Pierrette Le Pen (née Pierrette Lallane; born September 10, 1935) is the ex-wife of Jean-Marie Le Pen and the mother of Marine Le Pen.

Biography 
Pierrette was the daughter of a wine seller from the Landes department in southwestern France. Pierrette's first marriage was to Claude Giraud in 1956, which lasted until 1960. After divorcing Giraud, she worked briefly as a model.

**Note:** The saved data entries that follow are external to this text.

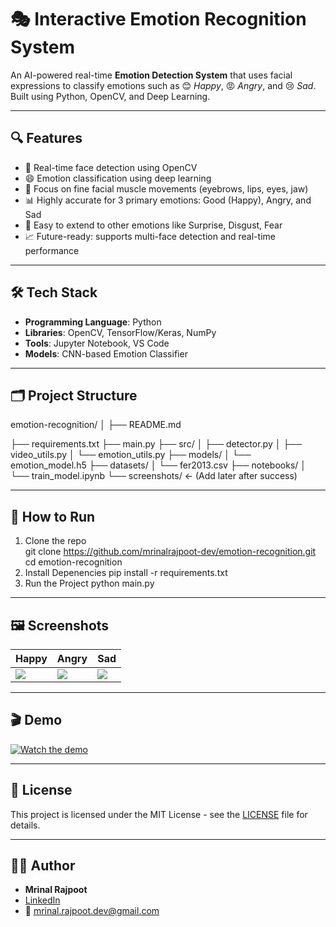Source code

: # 🎭 Interactive Emotion Recognition System

An AI-powered real-time **Emotion Detection System** that uses facial expressions to classify emotions such as 😊 *Happy*, 😡 *Angry*, and 😢 *Sad*. Built using Python, OpenCV, and Deep Learning.

---

## 🔍 Features

- 🎥 Real-time face detection using OpenCV  
- 😄 Emotion classification using deep learning  
- 🎯 Focus on fine facial muscle movements (eyebrows, lips, eyes, jaw)  
- 📊 Highly accurate for 3 primary emotions: Good (Happy), Angry, and Sad  
- 🧠 Easy to extend to other emotions like Surprise, Disgust, Fear  
- 📈 Future-ready: supports multi-face detection and real-time performance

---

## 🛠️ Tech Stack

- **Programming Language**: Python  
- **Libraries**: OpenCV, TensorFlow/Keras, NumPy  
- **Tools**: Jupyter Notebook, VS Code  
- **Models**: CNN-based Emotion Classifier

---

## 🗂️ Project Structure

emotion-recognition/
│
├── README.md

├── requirements.txt
├── main.py
├── src/
│   ├── detector.py
│   ├── video_utils.py
│   └── emotion_utils.py
├── models/
│   └── emotion_model.h5
├── datasets/
│   └── fer2013.csv
├── notebooks/
│   └── train_model.ipynb
└── screenshots/  ← (Add later after success)

---


## 🚀 How to Run

1. Clone the repo  
   git clone https://github.com/mrinalrajpoot-dev/emotion-recognition.git
   cd emotion-recognition
2. Install Depenencies
   pip install -r requirements.txt
3. Run the Project
   python main.py

---

## 🖼️ Screenshots

| Happy | Angry | Sad |
|-------|-------|-----|
| ![](screenshots/happy.png) | ![](screenshots/angry.png) | ![](screenshots/sad.png) |

---

## 🎬 Demo

[![Watch the demo](https://img.youtube.com/vi/YOUR_VIDEO_ID/0.jpg)](https://www.youtube.com/watch?v=YOUR_VIDEO_ID)

---

## 📄 License

This project is licensed under the MIT License - see the [LICENSE](LICENSE) file for details.

---

## 👨‍💻 Author

- **Mrinal Rajpoot**  
- [LinkedIn](https://www.linkedin.com/in/mrinal-rajput-38606a247)  
- 📧 mrinal.rajpoot.dev@gmail.com  






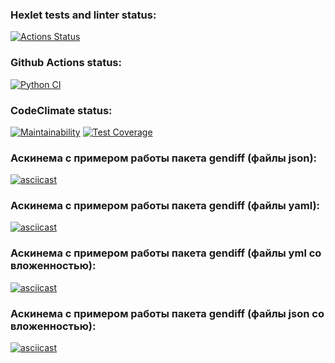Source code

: ### Hexlet tests and linter status:
[![Actions Status](https://github.com/SergeyChapurin/python-project-50/actions/workflows/hexlet-check.yml/badge.svg)](https://github.com/SergeyChapurin/python-project-50/actions)
### Github Actions status:
[![Python CI](https://github.com/SergeyChapurin/python-project-50/actions/workflows/python_CI.yml/badge.svg)](https://github.com/SergeyChapurin/python-project-50/actions/workflows/python_CI.yml)
### CodeClimate status:
[![Maintainability](https://api.codeclimate.com/v1/badges/5e504c73f64e4289bef5/maintainability)](https://codeclimate.com/github/SergeyChapurin/python-project-50/maintainability)
[![Test Coverage](https://api.codeclimate.com/v1/badges/5e504c73f64e4289bef5/test_coverage)](https://codeclimate.com/github/SergeyChapurin/python-project-50/test_coverage)
### Аскинема с примером работы пакета gendiff (файлы json):
[![asciicast](https://asciinema.org/a/nOL2VUocXaWlPAX9XJY7S4dS9.svg)](https://asciinema.org/a/nOL2VUocXaWlPAX9XJY7S4dS9)
### Аскинема с примером работы пакета gendiff (файлы yaml):
[![asciicast](https://asciinema.org/a/eDQv9TAkIGVxE88p1JmdTjuNO.svg)](https://asciinema.org/a/eDQv9TAkIGVxE88p1JmdTjuNO)
### Аскинема с примером работы пакета gendiff (файлы yml со вложенностью):
[![asciicast](https://asciinema.org/a/N8yGP9Pz5nLjhlDugBtY0y4Pj.svg)](https://asciinema.org/a/N8yGP9Pz5nLjhlDugBtY0y4Pj)
### Аскинема с примером работы пакета gendiff (файлы json со вложенностью):
[![asciicast](https://asciinema.org/a/fh38d5CZyGkxse0USNBdD2zLc.svg)](https://asciinema.org/a/fh38d5CZyGkxse0USNBdD2zLc)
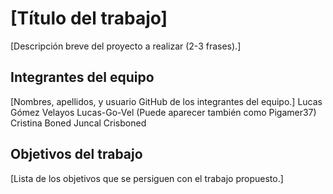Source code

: # [Título del trabajo]

[Descripción breve del proyecto a realizar (2-3 frases).]

## Integrantes del equipo

[Nombres, apellidos, y usuario GitHub de los integrantes del equipo.]
Lucas Gómez Velayos Lucas-Go-Vel (Puede aparecer también como Pigamer37)
Cristina Boned Juncal Crisboned 

## Objetivos del trabajo

[Lista de los objetivos que se persiguen con el trabajo propuesto.]
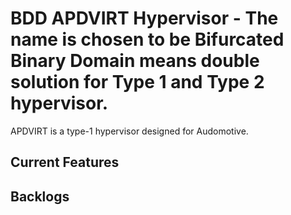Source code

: # BDD APDVIRT Hypervisor - The name is chosen to be Bifurcated Binary Domain means double solution for Type 1 and Type 2 hypervisor.

APDVIRT is a type-1 hypervisor designed for Audomotive.

## Current Features

## Backlogs

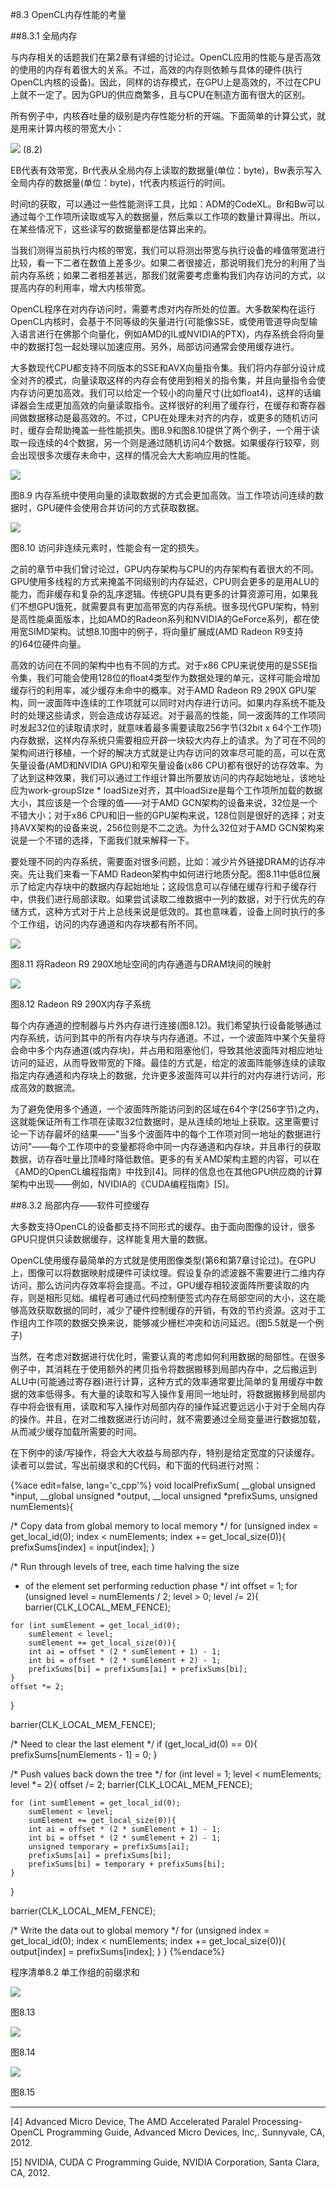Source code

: #8.3 OpenCL内存性能的考量

##8.3.1 全局内存

与内存相关的话题我们在第2章有详细的讨论过。OpenCL应用的性能与是否高效的使用的内存有着很大的关系。不过，高效的内存则依赖与具体的硬件(执行OpenCL内核的设备)。因此，同样的访存模式，在GPU上是高效的，不过在CPU上就不一定了。因为GPU的供应商繁多，且与CPU在制造方面有很大的区别。

所有例子中，内核吞吐量的级别是内存性能分析的开端。下面简单的计算公式，就是用来计算内核的带宽大小：

![](../../images/chapter8/8-2-exp.png) (8.2)

EB代表有效带宽，Br代表从全局内存上读取的数据量(单位：byte)，Bw表示写入全局内存的数据量(单位：byte)，t代表内核运行的时间。

时间t的获取，可以通过一些性能测评工具，比如：ADM的CodeXL。Br和Bw可以通过每个工作项所读取或写入的数据量，然后乘以工作项的数量计算得出。所以，在某些情况下，这些读写的数据量都是估算出来的。

当我们测得当前执行内核的带宽，我们可以将测出带宽与执行设备的峰值带宽进行比较，看一下二者在数值上差多少。如果二者很接近，那说明我们充分的利用了当前内存系统；如果二者相差甚远，那我们就需要考虑重构我们内存访问的方式，以提高内存的利用率，增大内核带宽。

OpenCL程序在对内存访问时，需要考虑对内存所处的位置。大多数架构在运行OpenCL内核时，会基于不同等级的矢量进行(可能像SSE，或使用管道导向型输入语言进行在佛那个向量化，例如AMD的IL或NVIDIA的PTX)，内存系统会将向量中的数据打包一起处理以加速应用。另外，局部访问通常会使用缓存进行。

大多数现代CPU都支持不同版本的SSE和AVX向量指令集。我们将内存部分设计成全对齐的模式，向量读取这样的内存会有使用到相关的指令集，并且向量指令会使内存访问更加高效。我们可以给定一个较小的向量尺寸(比如float4)，这样的话编译器会生成更加高效的向量读取指令。这样很好的利用了缓存行，在缓存和寄存器间做数据移动是最高效的。不过，CPU在处理未对齐的内存，或更多的随机访问时，缓存会帮助掩盖一些性能损失。图8.9和图8.10提供了两个例子，一个用于读取一段连续的4个数据，另一个则是通过随机访问4个数据。如果缓存行较窄，则会出现很多次缓存未命中，这样的情况会大大影响应用的性能。

![](../../images/chapter8/8-9.png)

图8.9 内存系统中使用向量的读取数据的方式会更加高效。当工作项访问连续的数据时，GPU硬件会使用合并访问的方式获取数据。

![](../../images/chapter8/8-10.png)

图8.10 访问非连续元素时，性能会有一定的损失。

之前的章节中我们曾讨论过，GPU内存架构与CPU的内存架构有着很大的不同。GPU使用多线程的方式来掩盖不同级别的内存延迟，CPU则会更多的是用ALU的能力，而非缓存和复杂的乱序逻辑。传统GPU具有更多的计算资源可用，如果我们不想GPU饿死，就需要具有更加高带宽的内存系统。很多现代GPU架构，特别是高性能桌面版本，比如AMD的Radeon系列和NVIDIA的GeForce系列，都在使用宽SIMD架构。试想8.10图中的例子，将向量扩展成(AMD Radeon R9支持的)64位硬件向量。

高效的访问在不同的架构中也有不同的方式。对于x86 CPU来说使用的是SSE指令集，我们可能会使用128位的float4类型作为数据处理的单元，这样可能会增加缓存行的利用率，减少缓存未命中的概率。对于AMD Radeon R9 290X GPU架构，同一波面阵中连续的工作项就可以同时对内存进行访问。如果内存系统不能及时的处理这些请求，则会造成访存延迟。对于最高的性能，同一波面阵的工作项同时发起32位的读取请求时，就意味着最多需要读取256字节(32bit x 64个工作项)内存数据，这样内存系统只需要相应开辟一块较大内存上的请求。为了可在不同的架构间进行移植，一个好的解决方式就是让内存访问的效率尽可能的高，可以在宽矢量设备(AMD和NVIDIA GPU)和窄矢量设备(x86 CPU)都有很好的访存效率。为了达到这种效果，我们可以通过工作组计算出所要放访问的内存起始地址，该地址应为work-groupSIze * loadSize对齐，其中loadSize是每个工作项所加载的数据大小，其应该是一个合理的值——对于AMD GCN架构的设备来说，32位是一个不错大小；对于x86 CPU和旧一些的GPU架构来说，128位则是很好的选择；对支持AVX架构的设备来说，256位则是不二之选。为什么32位对于AMD GCN架构来说是一个不错的选择，下面我们就来解释一下。

要处理不同的内存系统，需要面对很多问题，比如：减少片外链接DRAM的访存冲突。先让我们来看一下AMD Radeon架构中如何进行地质分配。图8.11中低8位展示了给定内存块中的数据内存起始地址；这段信息可以存储在缓存行和子缓存行中，供我们进行局部读取。如果尝试读取二维数据中一列的数据，对于行优先的存储方式，这种方式对于片上总线来说是低效的。其也意味着，设备上同时执行的多个工作组，访问的内存通道和内存块都有所不同。

![](../../images/chapter8/8-11.png)

图8.11 将Radeon R9 290X地址空间的内存通道与DRAM块间的映射

![](../../images/chapter8/8-12.png)

图8.12 Radeon R9 290X内存子系统

每个内存通道的控制器与片外内存进行连接(图8.12)。我们希望执行设备能够通过内存系统，访问到其中的所有内存块与内存通道。不过，一个波面阵中某个矢量将会命中多个内存通道(或内存块)，并占用和阻塞他们，导致其他波面阵对相应地址访问的延迟，从而导致带宽的下降。最佳的方式是，给定的波面阵能够连续的读取指定内存通道和内存块上的数据，允许更多波面阵可以并行的对内存进行访问，形成高效的数据流。

为了避免使用多个通道，一个波面阵所能访问到的区域在64个字(256字节)之内，这就能保证所有工作项在读取32位数据时，是从连续的地址上获取。这里需要讨论一下访存最坏的结果——"当多个波面阵中的每个工作项对同一地址的数据进行访问"——每个工作项中的变量都将命中同一内存通道和内存块，并且串行的获取数据，访存吞吐量比顶峰时降低数倍。更多的有关AMD架构主题的内容，可以在《AMD的OpenCL编程指南》中找到[4]。同样的信息也在其他GPU供应商的计算架构中出现——例如，NVIDIA的《CUDA编程指南》[5]。

##8.3.2 局部内存——软件可控缓存

大多数支持OpenCL的设备都支持不同形式的缓存。由于面向图像的设计，很多GPU只提供只读数据缓存，这样能复用大量的数据。

OpenCL使用缓存最简单的方式就是使用图像类型(第6和第7章讨论过)。在GPU上，图像可以将数据映射成硬件可读纹理。假设复杂的滤波器不需要进行二维内存访问，那么访问内存效率将会提高。不过，GPU缓存相较波面阵所要读取的内存，则是相形见绌。编程者可通过代码控制便签式内存在局部空间的大小，这在能够高效获取数据的同时，减少了硬件控制缓存的开销，有效的节约资源。这对于工作组内工作项的数据交换来说，能够减少栅栏冲突和访问延迟。(图5.5就是一个例子)

当然，在考虑对数据进行优化时，需要认真的考虑如何利用数据的局部性。在很多例子中，其消耗在于使用额外的拷贝指令将数据搬移到局部内存中，之后搬运到ALU中(可能通过寄存器)进行计算，这种方式的效率通常要比简单的复用缓存中数据的效率低得多。有大量的读取和写入操作复用同一地址时，将数据搬移到局部内存中将会很有用，读取和写入操作对局部内存的操作延迟要远远小于对于全局内存的操作。并且，在对二维数据进行访问时，就不需要通过全局变量进行数据加载，从而减少缓存加载所需要的时间。

在下例中的读/写操作，将会大大收益与局部内存，特别是给定宽度的只读缓存。读者可以尝试，写出前缀求和的C代码，和下面的代码进行对照：

{%ace edit=false, lang='c_cpp'%}
void localPrefixSum(
  __global unsigned *input,
  __global unsigned *output,
  __local  unsigned *prefixSums,
           unsigned numElements){
  
  /* Copy data from global memory to local memory */
  for (unsigned index = get_local_id(0);
  	index < numElements;
    index += get_local_size(0)){
    prefixSums[index] = input[index];
  }
  
  /* Run through levels of tree, each time halving the size
   * of the element set performing reduction phase */
  int offset = 1;
  for (unsigned level = numElements / 2;
  	level > 0;
    level /= 2){
    barrier(CLK_LOCAL_MEM_FENCE);
    
    for (int sumElement = get_local_id(0);
    	sumElement < level;
        sumElement += get_local_size(0)){
        int ai = offset * (2 * sumElement + 1) - 1;
        int bi = offset * (2 * sumElement + 2) - 1;
        prefixSums[bi] = prefixSums[ai] + prefixSums[bi];
    }
    offset *= 2;
  }
  
  barrier(CLK_LOCAL_MEM_FENCE);
  
  /* Need to clear the last element */
  if (get_local_id(0) == 0){
    prefixSums[numElements - 1] = 0;
  }
  
  /* Push values back down the tree */
  for (int level = 1; level < numElements; level *= 2){
    offset /= 2;
    barrier(CLK_LOCAL_MEM_FENCE);
    
    for (int sumElement = get_local_id(0);
    	sumElement < level;
        sumElement += get_local_size(0)){
        int ai = offset * (2 * sumElement + 1) - 1;
        int bi = offset * (2 * sumElement + 2) - 1;
        unsigned temporary = prefixSums[ai];
        prefixSums[ai] = prefixSums[bi];
        prefixSums[bi] = temporary + prefixSums[bi];
    }
  }
  
  barrier(CLK_LOCAL_MEM_FENCE);
  
  /* Write the data out to global memory */
  for (unsigned index = get_local_id(0);
  	index < numElements;
    index += get_local_size(0)){
    output[index] = prefixSums[index];
  }
}
{%endace%}

程序清单8.2 单工作组的前缀求和


![](../../images/chapter8/8-13.png)

图8.13

![](../../images/chapter8/8-14.png)

图8.14

![](../../images/chapter8/8-15.png)

图8.15


----------

[4] Advanced Micro Device, The AMD Accelerated Paralel Processing-OpenCL Programming Guide, Advanced Micro Devices, Inc,. Sunnyvale, CA, 2012.

[5] NVIDIA, CUDA C Programming Guide, NVIDIA Corporation, Santa Clara, CA, 2012.
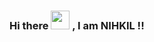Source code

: ### Hi there <img src="https://raw.githubusercontent.com/MartinHeinz/MartinHeinz/master/wave.gif" width="30px"> , I am NIHKIL !!

<!--
**nikhiltany/nikhiltany** is a ✨ _special_ ✨ repository because its `README.md` (this file) appears on your GitHub profile.

Here are some ideas to get you started:

- 🔭 I’m currently working on ...
- 🌱 I’m currently learning ...
- 👯 I’m looking to collaborate on ...
- 🤔 I’m looking for help with ...
- 💬 Ask me about ...
- 📫 How to reach me: ...
- 😄 Pronouns: ...
- ⚡ Fun fact: ...
-->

Pierrette Lalanne met Jean-Marie Le Pen in 1958, during a gala evening.  She married him on June 29, 1960 at the town hall in the 8th arrondissement of Paris. They have three daughters together, Marie-Caroline Le Pen, Yann Le Pen, and Marine Le Pen. Initially, Pierrette Le Pen accompanied Jean-Marie in his political activities. Although in 1972, she left him due to his extreme views.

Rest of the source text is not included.